[Karawang] Menag: Banyak Ulama Menjadi Provokator

admin karawang@polarhome.com
Fri Aug 2 10:37:40 2002


SUARA MERDEKA
Rabu, 31 Juli 2002  Berita Utama  
 
Menag: Banyak Ulama Menjadi Provokator

KEBUMEN- Menteri Agama Prof Dr Said Agil Husin Al
Munawar Lc MA menyatakan kekecewaannya terhadap peran
ulama yang mulai bergeser. Bahkan dewasa ini, katanya,
banyak ulama beralih fungsi sebagai provokator.

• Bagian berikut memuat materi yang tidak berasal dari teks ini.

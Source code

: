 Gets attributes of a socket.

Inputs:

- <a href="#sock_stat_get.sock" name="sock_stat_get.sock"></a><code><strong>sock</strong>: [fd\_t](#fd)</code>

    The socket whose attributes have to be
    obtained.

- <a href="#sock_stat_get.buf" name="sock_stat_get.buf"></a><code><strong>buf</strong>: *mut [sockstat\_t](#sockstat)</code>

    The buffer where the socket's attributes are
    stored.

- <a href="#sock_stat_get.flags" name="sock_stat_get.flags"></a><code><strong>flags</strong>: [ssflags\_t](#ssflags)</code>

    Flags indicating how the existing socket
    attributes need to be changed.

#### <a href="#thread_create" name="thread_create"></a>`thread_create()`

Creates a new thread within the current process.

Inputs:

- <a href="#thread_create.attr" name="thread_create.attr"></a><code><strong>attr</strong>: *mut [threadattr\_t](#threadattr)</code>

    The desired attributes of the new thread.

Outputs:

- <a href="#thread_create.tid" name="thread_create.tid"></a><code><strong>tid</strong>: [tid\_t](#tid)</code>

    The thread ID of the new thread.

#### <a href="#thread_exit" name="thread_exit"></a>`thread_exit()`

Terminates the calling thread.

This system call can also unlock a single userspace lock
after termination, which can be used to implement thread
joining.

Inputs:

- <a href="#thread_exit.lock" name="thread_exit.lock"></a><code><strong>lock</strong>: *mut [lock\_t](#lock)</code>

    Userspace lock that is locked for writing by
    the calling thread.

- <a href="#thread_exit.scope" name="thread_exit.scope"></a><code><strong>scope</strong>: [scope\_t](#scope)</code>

"Saat ini banyak ulama yang berpartai. Sebaiknya
mereka tetap independen agar netral. Kalau berpartai
akan ada pemihakan," ujar Menag seusai membuka seminar
nasional tentang peran ulama di Pondok Modern Al Islah
Desa Dorowati, Klirong, Kebumen, kemarin.

Sebelumnya Menag bersama Bupati Kebumen Dra
Rustriningsih, Kakanwil Depag Drs H Chabib Toha MA,
Pemimpin Pondok Modern Gontor Ponorogo KH Abdullah
Syukri Zarkasyi MA, dan Pemimpin Pondok Al Islah KH
Muslih Abdullatif Lc, meletakkan batu pertama
pembangunan Balai Kegiatan Santri dan Masyarakat
(BKSM).

Menag mengatakan, dengan ulama berada di partai akan
menimbulkan sikap beda dari yang lain. Padahal,
semestinya ulama mengurusi agama, bukan politik.
"Agama jangan dibawa-bawa ke panggung politik,"
tuturnya.

Dia berpendapat, ulama sebenarnya memiliki peran
strategis sebagai motivator. Namun kini mereka beralih
peran sebagai provokator, sehingga yang semula
mengajarkan cinta damai bisa menjadi sebaliknya.

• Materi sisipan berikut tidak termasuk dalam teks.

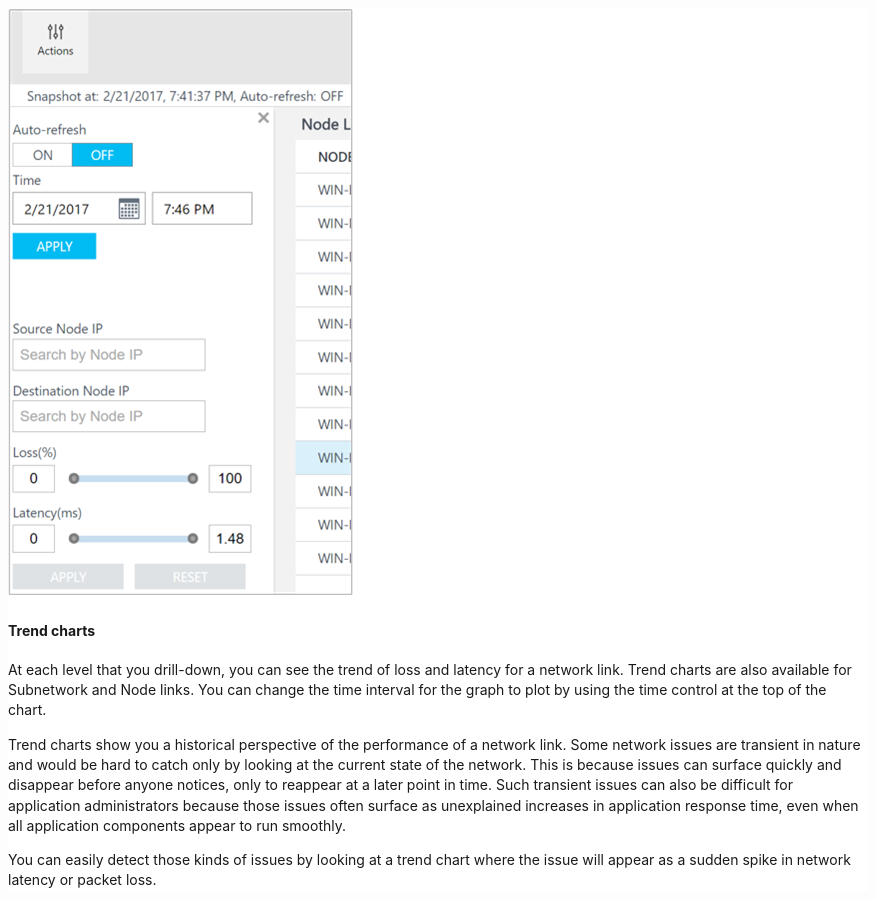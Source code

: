 ![network state](./media/log-analytics-network-performance-monitor/network-state.png)

#### Trend charts
At each level that you drill-down, you can see the trend of loss and latency for a network link. Trend charts are also available for Subnetwork and Node links. You can change the time interval for the graph to plot by using the time control at the top of the chart.

Trend charts show you a historical perspective of the performance of a network link. Some network issues are transient in nature and would be hard to catch only by looking at the current state of the network. This is because issues can surface quickly and disappear before anyone notices, only to reappear at a later point in time. Such transient issues can also be difficult for application administrators because those issues often surface as unexplained increases in application response time, even when all application components appear to run smoothly.

You can easily detect those kinds of issues by looking at a trend chart where the issue will appear as a sudden spike in network latency or packet loss.
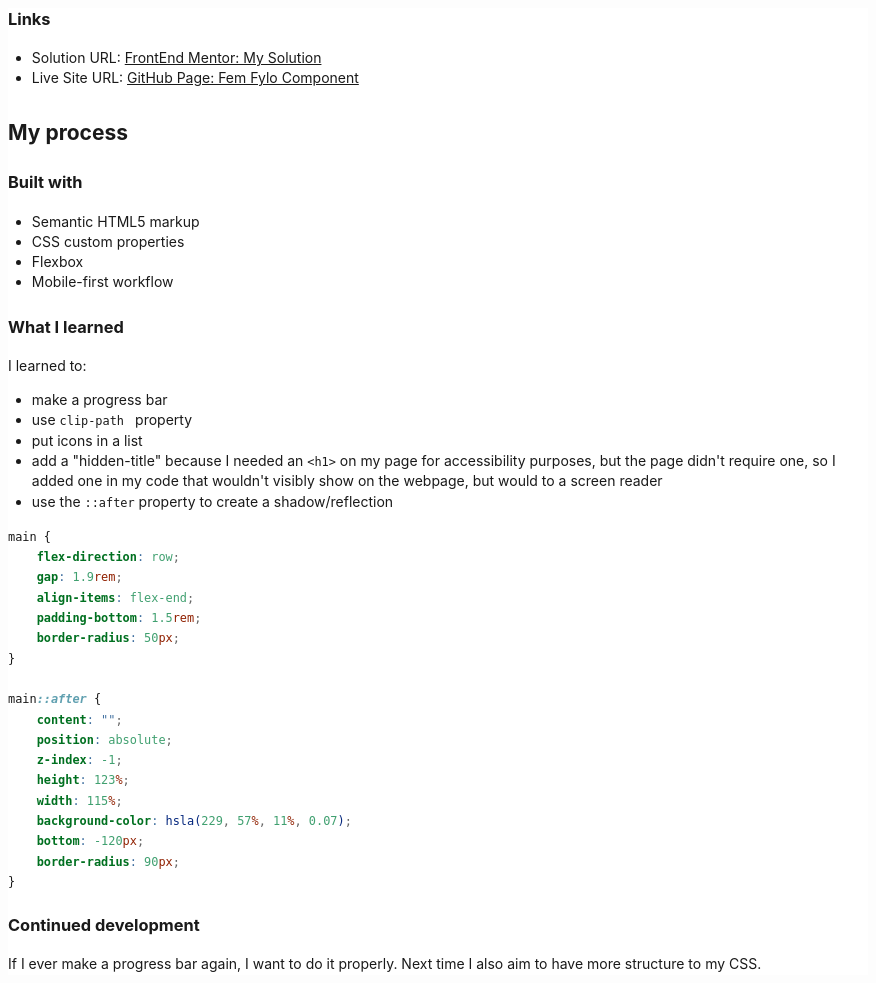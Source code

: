 ### Links

- Solution URL: [FrontEnd Mentor: My Solution](https://www.frontendmentor.io/solutions/fylo-data-storage-component-flexbox-mobilefirst-responsive-LeY1jA7DW)
- Live Site URL: [GitHub Page: Fem Fylo Component](https://github.com/anoshaahmed/fem11-fylo-component/)

## My process

### Built with

- Semantic HTML5 markup
- CSS custom properties
- Flexbox
- Mobile-first workflow

### What I learned

I learned to:
- make a progress bar
- use `clip-path ` property
- put icons in a list
- add a "hidden-title" because I needed an `<h1>` on my page for accessibility purposes, but the page didn't require one, so I added one in my code that wouldn't visibly show on the webpage, but would to a screen reader
- use the `::after` property to create a shadow/reflection
```css
main {
    flex-direction: row;
    gap: 1.9rem;
    align-items: flex-end;
    padding-bottom: 1.5rem;
    border-radius: 50px;
}

main::after {
    content: "";
    position: absolute;
    z-index: -1;
    height: 123%;
    width: 115%;
    background-color: hsla(229, 57%, 11%, 0.07);
    bottom: -120px;
    border-radius: 90px;
}
```

### Continued development

If I ever make a progress bar again, I want to do it properly. Next time I also aim to have more structure to my CSS.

Di sisi lain, dia mengakui dewasa ini terjadi krisis
kualitas ulama. Akibatnya, terjadi krisis moral dan
etika bangsa. Bahkan, pembangunan bidang moral dan
agama selama ini belum membuahkan hasil.

Dampaknya, kini menggejala perilaku yang menyimpang
dan tak sesuai dengan nilai-nilai sosial masyarakat.
Semua itu akibat dari pemahaman dan pengamalan ajaran
agama belum dilakukan secara benar dan utuh. Belum
seimbang dimensi dunia dan ukhrowi (akhirat).

"Selama ini pemahaman dan pengalaman agama masih lebih
mengutamakan aspek ritual, namun kurang menyentuh
aspek sosial, sehingga hasilnya seperti ini. Ini
kesalahan kita semua."

Buku Panduan

Sebagai tanggung jawab di bidang agama, menghadapi
gejala krisis moral tersebut Menag bekerja sama dengan
Mendiknas telah menerbitkan buku panduan 12 jilid.
Buku Pelajaran Agama itu berlaku untuk murid SD sampai
SMU, bermuatan budi pekerti dan HAM. 

Dia menjelaskan, penerbitan buku panduan itu tak
terlepas dari keprihatinan atas makin lunturnya etika
dalam kehidupan. Baik di masyarakat bawah maupun di
kalangan atas.

Dia mengingatkan, abad ke-21 dan milenium ketiga
menimbulkan perubahan sekaligus problem. 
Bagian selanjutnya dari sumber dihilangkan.